Exercise objective: A bare number is the only acceptable answer: how many lines of these entries include "limit"?

Extracted information:
== == ==

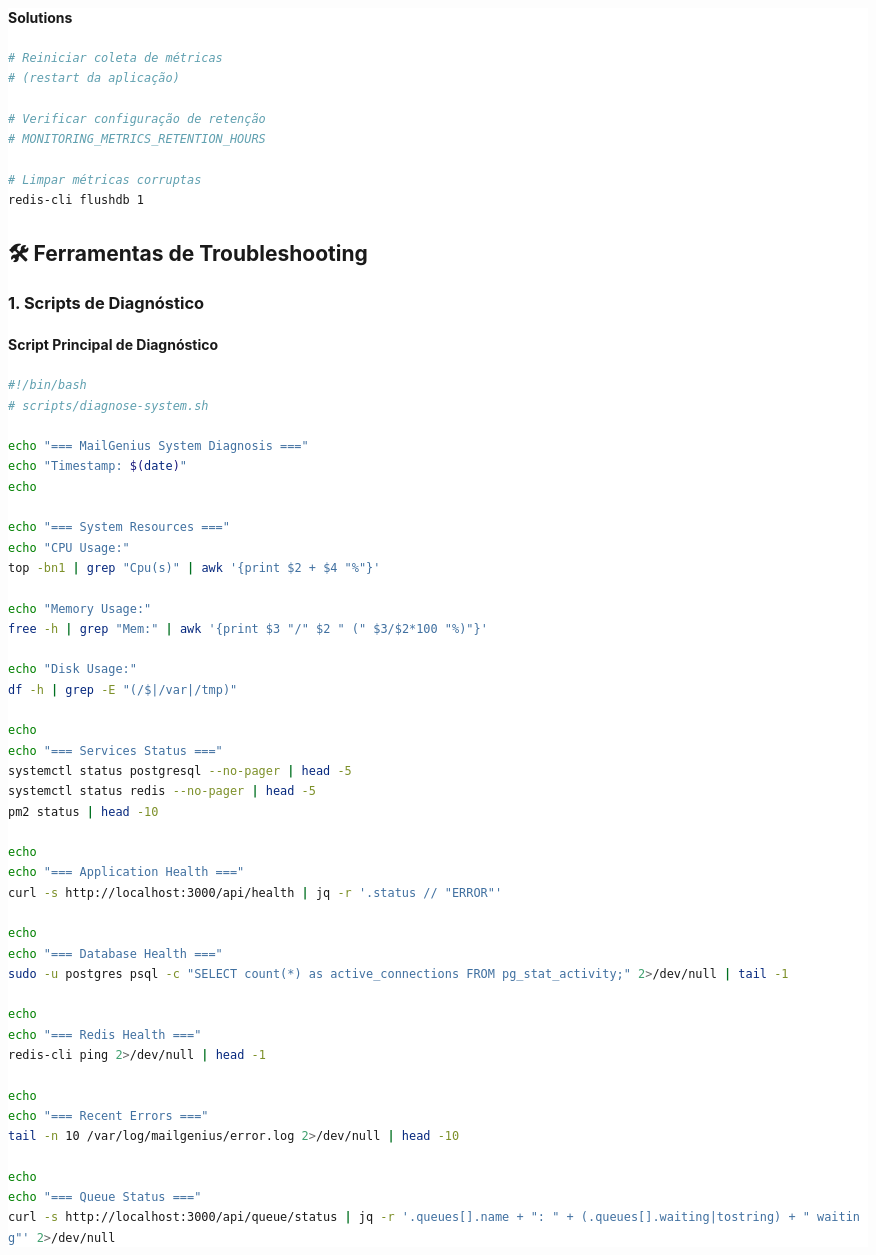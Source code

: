 #### **Solutions**
```bash
# Reiniciar coleta de métricas
# (restart da aplicação)

# Verificar configuração de retenção
# MONITORING_METRICS_RETENTION_HOURS

# Limpar métricas corruptas
redis-cli flushdb 1
```

## 🛠️ Ferramentas de Troubleshooting

### **1. Scripts de Diagnóstico**

#### **Script Principal de Diagnóstico**
```bash
#!/bin/bash
# scripts/diagnose-system.sh

echo "=== MailGenius System Diagnosis ==="
echo "Timestamp: $(date)"
echo

echo "=== System Resources ==="
echo "CPU Usage:"
top -bn1 | grep "Cpu(s)" | awk '{print $2 + $4 "%"}'

echo "Memory Usage:"
free -h | grep "Mem:" | awk '{print $3 "/" $2 " (" $3/$2*100 "%)"}'

echo "Disk Usage:"
df -h | grep -E "(/$|/var|/tmp)"

echo
echo "=== Services Status ==="
systemctl status postgresql --no-pager | head -5
systemctl status redis --no-pager | head -5
pm2 status | head -10

echo
echo "=== Application Health ==="
curl -s http://localhost:3000/api/health | jq -r '.status // "ERROR"'

echo
echo "=== Database Health ==="
sudo -u postgres psql -c "SELECT count(*) as active_connections FROM pg_stat_activity;" 2>/dev/null | tail -1

echo
echo "=== Redis Health ==="
redis-cli ping 2>/dev/null | head -1

echo
echo "=== Recent Errors ==="
tail -n 10 /var/log/mailgenius/error.log 2>/dev/null | head -10

echo
echo "=== Queue Status ==="
curl -s http://localhost:3000/api/queue/status | jq -r '.queues[].name + ": " + (.queues[].waiting|tostring) + " waiting"' 2>/dev/null

```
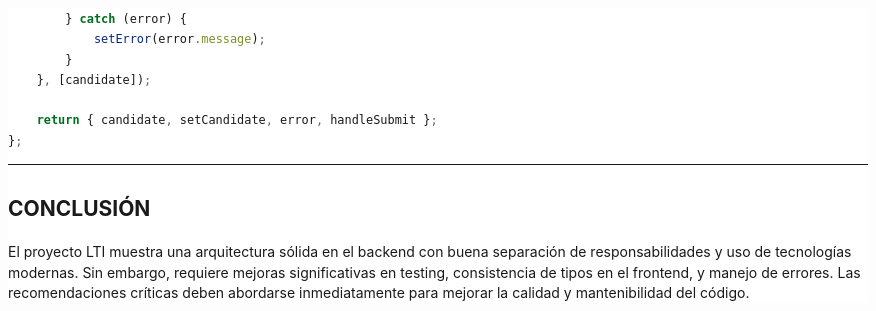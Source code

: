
 ```typescript
        } catch (error) {
            setError(error.message);
        }
    }, [candidate]);
    
    return { candidate, setCandidate, error, handleSubmit };
};
```

---

## CONCLUSIÓN

El proyecto LTI muestra una arquitectura sólida en el backend con buena separación de responsabilidades y uso de tecnologías modernas. Sin embargo, requiere mejoras significativas en testing, consistencia de tipos en el frontend, y manejo de errores. Las recomendaciones críticas deben abordarse inmediatamente para mejorar la calidad y mantenibilidad del código. 
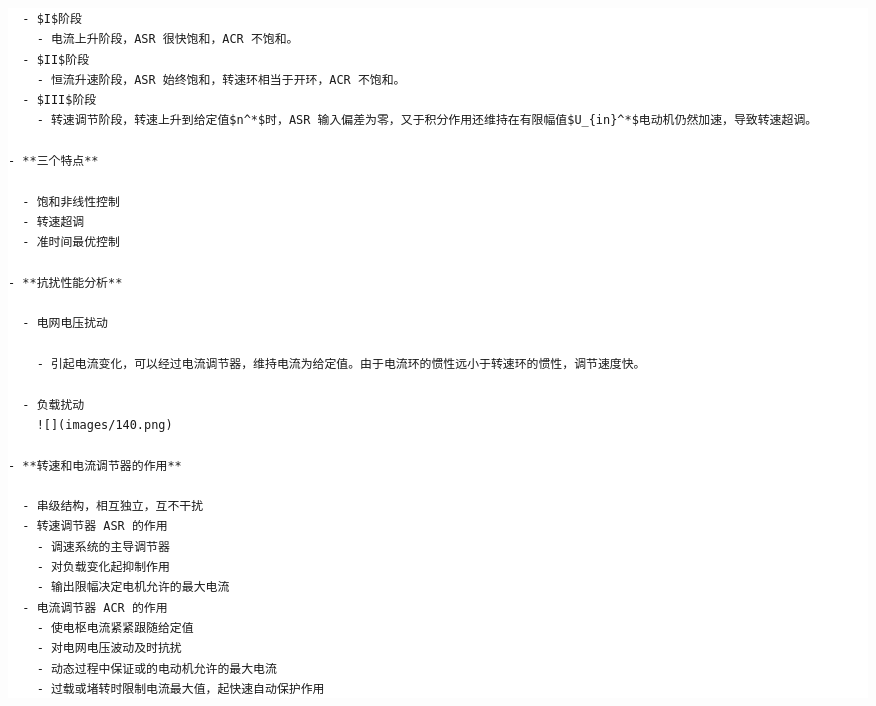      - $I$阶段
        - 电流上升阶段，ASR 很快饱和，ACR 不饱和。
      - $II$阶段
        - 恒流升速阶段，ASR 始终饱和，转速环相当于开环，ACR 不饱和。
      - $III$阶段
        - 转速调节阶段，转速上升到给定值$n^*$时，ASR 输入偏差为零，又于积分作用还维持在有限幅值$U_{in}^*$电动机仍然加速，导致转速超调。

    - **三个特点**

      - 饱和非线性控制
      - 转速超调
      - 准时间最优控制

    - **抗扰性能分析**

      - 电网电压扰动

        - 引起电流变化，可以经过电流调节器，维持电流为给定值。由于电流环的惯性远小于转速环的惯性，调节速度快。

      - 负载扰动
        ![](images/140.png)

    - **转速和电流调节器的作用**

      - 串级结构，相互独立，互不干扰
      - 转速调节器 ASR 的作用
        - 调速系统的主导调节器
        - 对负载变化起抑制作用
        - 输出限幅决定电机允许的最大电流
      - 电流调节器 ACR 的作用
        - 使电枢电流紧紧跟随给定值
        - 对电网电压波动及时抗扰
        - 动态过程中保证或的电动机允许的最大电流
        - 过载或堵转时限制电流最大值，起快速自动保护作用
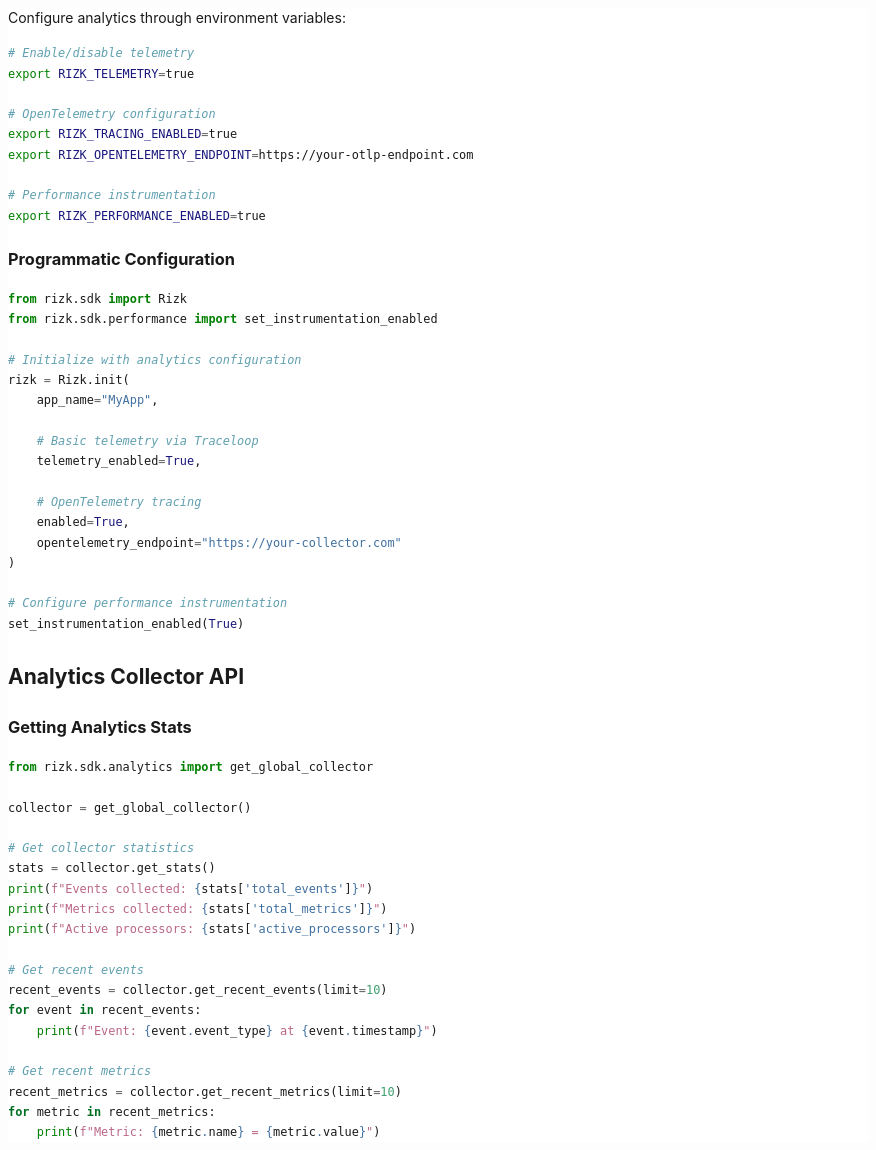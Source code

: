 Configure analytics through environment variables:

```bash
# Enable/disable telemetry
export RIZK_TELEMETRY=true

# OpenTelemetry configuration
export RIZK_TRACING_ENABLED=true
export RIZK_OPENTELEMETRY_ENDPOINT=https://your-otlp-endpoint.com

# Performance instrumentation
export RIZK_PERFORMANCE_ENABLED=true
```

### Programmatic Configuration

```python
from rizk.sdk import Rizk
from rizk.sdk.performance import set_instrumentation_enabled

# Initialize with analytics configuration
rizk = Rizk.init(
    app_name="MyApp",
    
    # Basic telemetry via Traceloop
    telemetry_enabled=True,
    
    # OpenTelemetry tracing
    enabled=True,
    opentelemetry_endpoint="https://your-collector.com"
)

# Configure performance instrumentation
set_instrumentation_enabled(True)
```

## Analytics Collector API

### Getting Analytics Stats

```python
from rizk.sdk.analytics import get_global_collector

collector = get_global_collector()

# Get collector statistics
stats = collector.get_stats()
print(f"Events collected: {stats['total_events']}")
print(f"Metrics collected: {stats['total_metrics']}")
print(f"Active processors: {stats['active_processors']}")

# Get recent events
recent_events = collector.get_recent_events(limit=10)
for event in recent_events:
    print(f"Event: {event.event_type} at {event.timestamp}")

# Get recent metrics
recent_metrics = collector.get_recent_metrics(limit=10)
for metric in recent_metrics:
    print(f"Metric: {metric.name} = {metric.value}")
```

== == ==

Expected answer: 2